Penny and Cheroske's Rule 12 motion asserted that Mirazo lacked authority because he lacked the authorization from a majority of the members that is required by the LLC's governing documents. The LLC, offering an affidavit from Hyde and a copy of its operating agreement, responded that Hyde, as operating manager, had the authority under the operating agreement to hire an attorney to prosecute a suit on behalf of the LLC and, further, that more than 70% of the ownership interest in the LLC had approved the LLC's petition in intervention. See Tex.R. Civ. P. 12 (“At the hearing on the motion, the burden of proof shall be upon the challenged attorney to show sufficient authority to prosecute or defend the suit on behalf of the other party.”). After an initial hearing on the issue, the district court found that Mirazo had authority to prosecute and denied Penny and Cheroske's motion. The district court later reaffirmed that finding and denied a second motion on the issue after a hearing prompted by Penny and Cheroske's allegations that they had been denied the opportunity to present evidence and that Mirazo had presented no evidence that he was authorized to prosecute El Patio, LLC's suit.

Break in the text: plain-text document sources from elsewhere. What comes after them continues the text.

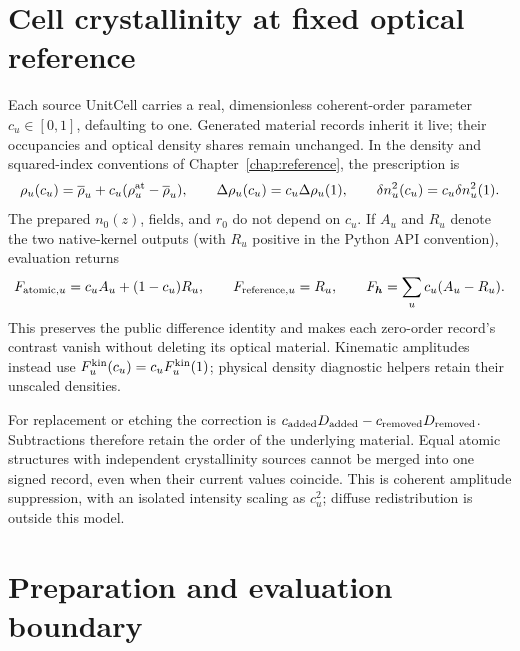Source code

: \section{Cell crystallinity at fixed optical reference}

Each source UnitCell carries a real, dimensionless coherent-order parameter
$c_u\in[0,1]$, defaulting to one. Generated material records inherit it live;
their occupancies and optical density shares remain unchanged. In the
density and squared-index conventions of Chapter~\ref{chap:reference},
the prescription is
\begin{equation}
  \rho_u(c_u)=\overline\rho_u+
      c_u(\rho_u^{\rm at}-\overline\rho_u),
  \qquad
  \Delta\rho_u(c_u)=c_u\Delta\rho_u(1),
  \qquad
  \delta n_u^2(c_u)=c_u\delta n_u^2(1).
\end{equation}
The prepared $n_0(z)$, fields, and $r_0$ do not depend on $c_u$.
If $A_u$ and $R_u$ denote the two native-kernel outputs (with $R_u$
positive in the Python API convention), evaluation returns
\begin{equation}
  F_{{\rm atomic},u}=c_u A_u+(1-c_u)R_u,
  \qquad F_{{\rm reference},u}=R_u,
  \qquad F_{\bm h}=\sum_u c_u(A_u-R_u).
\end{equation}
This preserves the public difference identity and makes each zero-order
record's contrast vanish without deleting its optical material. Kinematic
amplitudes instead use $F_u^{\rm kin}(c_u)=c_u F_u^{\rm kin}(1)$;
physical density diagnostic helpers retain their unscaled densities.

For replacement or etching the correction is
$c_{\rm added}D_{\rm added}-c_{\rm removed}D_{\rm removed}$.
Subtractions therefore retain the order of the underlying material.
Equal atomic structures with independent crystallinity sources cannot be
merged into one signed record, even when their current values coincide.
This is coherent amplitude suppression, with an isolated intensity scaling
as $c_u^2$; diffuse redistribution is outside this model.

\section{Preparation and evaluation boundary}

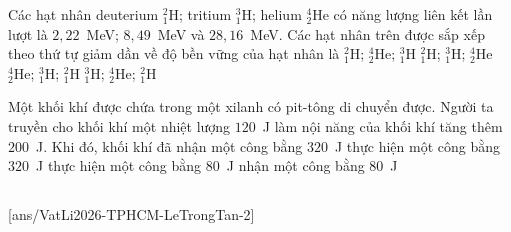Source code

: 	\begin{ex}%
		Các hạt nhân deuterium ${}^2_1\text{H}$; tritium ${}^3_1\text{H}$; helium ${}^4_2\text{He}$ có năng lượng liên kết lần lượt là $2{,}22$~MeV; $8{,}49$~MeV và $28{,}16$~MeV. Các hạt nhân trên được sắp xếp theo thứ tự giảm dần về độ bền vững của hạt nhân là
		\choice
		{${}^2_1\text{H}$; ${}^4_2\text{He}$; ${}^3_1\text{H}$}
		{${}^2_1\text{H}$; ${}^3_1\text{H}$; ${}^4_2\text{He}$}
		{\True ${}^4_2\text{He}$; ${}^3_1\text{H}$; ${}^2_1\text{H}$}
		{${}^3_1\text{H}$; ${}^4_2\text{He}$; ${}^2_1\text{H}$}
	\end{ex}

	\begin{ex}%
		Một khối khí được chứa trong một xilanh có pit-tông di chuyển được. Người ta truyền cho khối khí một nhiệt lượng $120$~J làm nội năng của khối khí tăng thêm $200$~J. Khi đó, khối khí đã
		\choice
		{nhận một công bằng $320$~J}
		{thực hiện một công bằng $320$~J}
		{thực hiện một công bằng $80$~J}
		{\True nhận một công bằng $80$~J}
	\end{ex}

	\subsection*{}
	\setcounter{ex}{0}
	[ans/VatLi2026-TPHCM-LeTrongTan-2]

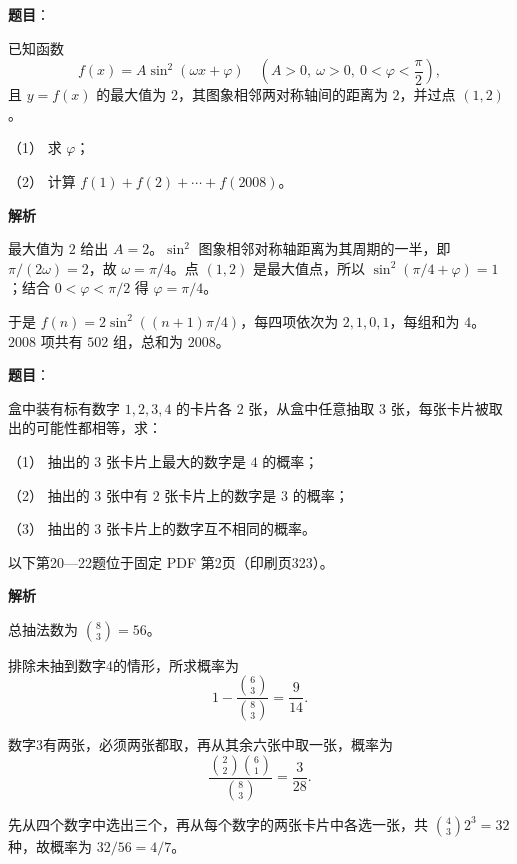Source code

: \begin{answer}

\textbf{题目}：

已知函数
\nopagebreak[4]
\[
f(x)=A\sin^2(\omega x+\varphi)\quad
\left(A>0,\ \omega>0,\ 0<\varphi<\dfrac{\pi}{2}\right),
\]
且 $y=f(x)$ 的最大值为 $2$，其图象相邻两对称轴间的距离为 $2$，并过点 $(1,2)$。

（1） 求 $\varphi$；

（2） 计算 $f(1)+f(2)+\cdots+f(2008)$。

\textbf{解析}


最大值为 $2$ 给出 $A=2$。$\sin^2$ 图象相邻对称轴距离为其周期的一半，即 $\pi/(2\omega)=2$，故 $\omega=\pi/4$。点 $(1,2)$ 是最大值点，所以 $\sin^2(\pi/4+\varphi)=1$；结合 $0<\varphi<\pi/2$ 得 $\varphi=\pi/4$。


于是 $f(n)=2\sin^2((n+1)\pi/4)$，每四项依次为 $2,1,0,1$，每组和为 $4$。$2008$ 项共有 $502$ 组，总和为 $2008$。



\end{answer}
\begin{answer}

\textbf{题目}：

盒中装有标有数字 $1,2,3,4$ 的卡片各 $2$ 张，从盒中任意抽取 $3$ 张，每张卡片被取出的可能性都相等，求：

（1） 抽出的 $3$ 张卡片上最大的数字是 $4$ 的概率；

（2） 抽出的 $3$ 张中有 $2$ 张卡片上的数字是 $3$ 的概率；

（3） 抽出的 $3$ 张卡片上的数字互不相同的概率。

\begin{gktip}
以下第20—22题位于固定 PDF 第2页（印刷页323）。
\end{gktip}

\textbf{解析}

总抽法数为 $\binom83=56$。


排除未抽到数字4的情形，所求概率为
\nopagebreak[4]
\[
1-\frac{\binom63}{\binom83}=\frac9{14}.
\]


数字3有两张，必须两张都取，再从其余六张中取一张，概率为
\nopagebreak[4]
\[
\frac{\binom22\binom61}{\binom83}=\frac3{28}.
\]


先从四个数字中选出三个，再从每个数字的两张卡片中各选一张，共 $\binom43 2^3=32$ 种，故概率为 $32/56=4/7$。




\end{answer}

On appeal, Penny argues initially that the district court erred in denying his motion to show authority because Mirazo, El Patio, LLC's attorney, had “introduced no evidence or testimony at the hearing in support of his authority.” A cursory examination of the record shows that this assertion lacks merit. El Patio, LLC's response (and its response to the motion to set aside the district court's first denial of its Rule–12 motion) included an affidavit from Stephen Hyde in which he averred that he had the authority to retain an attorney to prosecute El Patio, LLC's claims because he is the operating manager and the LLC's operating agreement gives the operating manager “all powers and rights necessary, proper, convenient, or advisable to effectuate and carry out the purposes, business and objectives of the Company, and to maximize Company profits.” The LLC also provided the district court with copies of its operating agreement, bank records, membership assignments, and three written consents to litigation signed by certain member owners. And at the second hearing on the attorney-authorization issue, the district court was presented with essentially the same evidence, plus...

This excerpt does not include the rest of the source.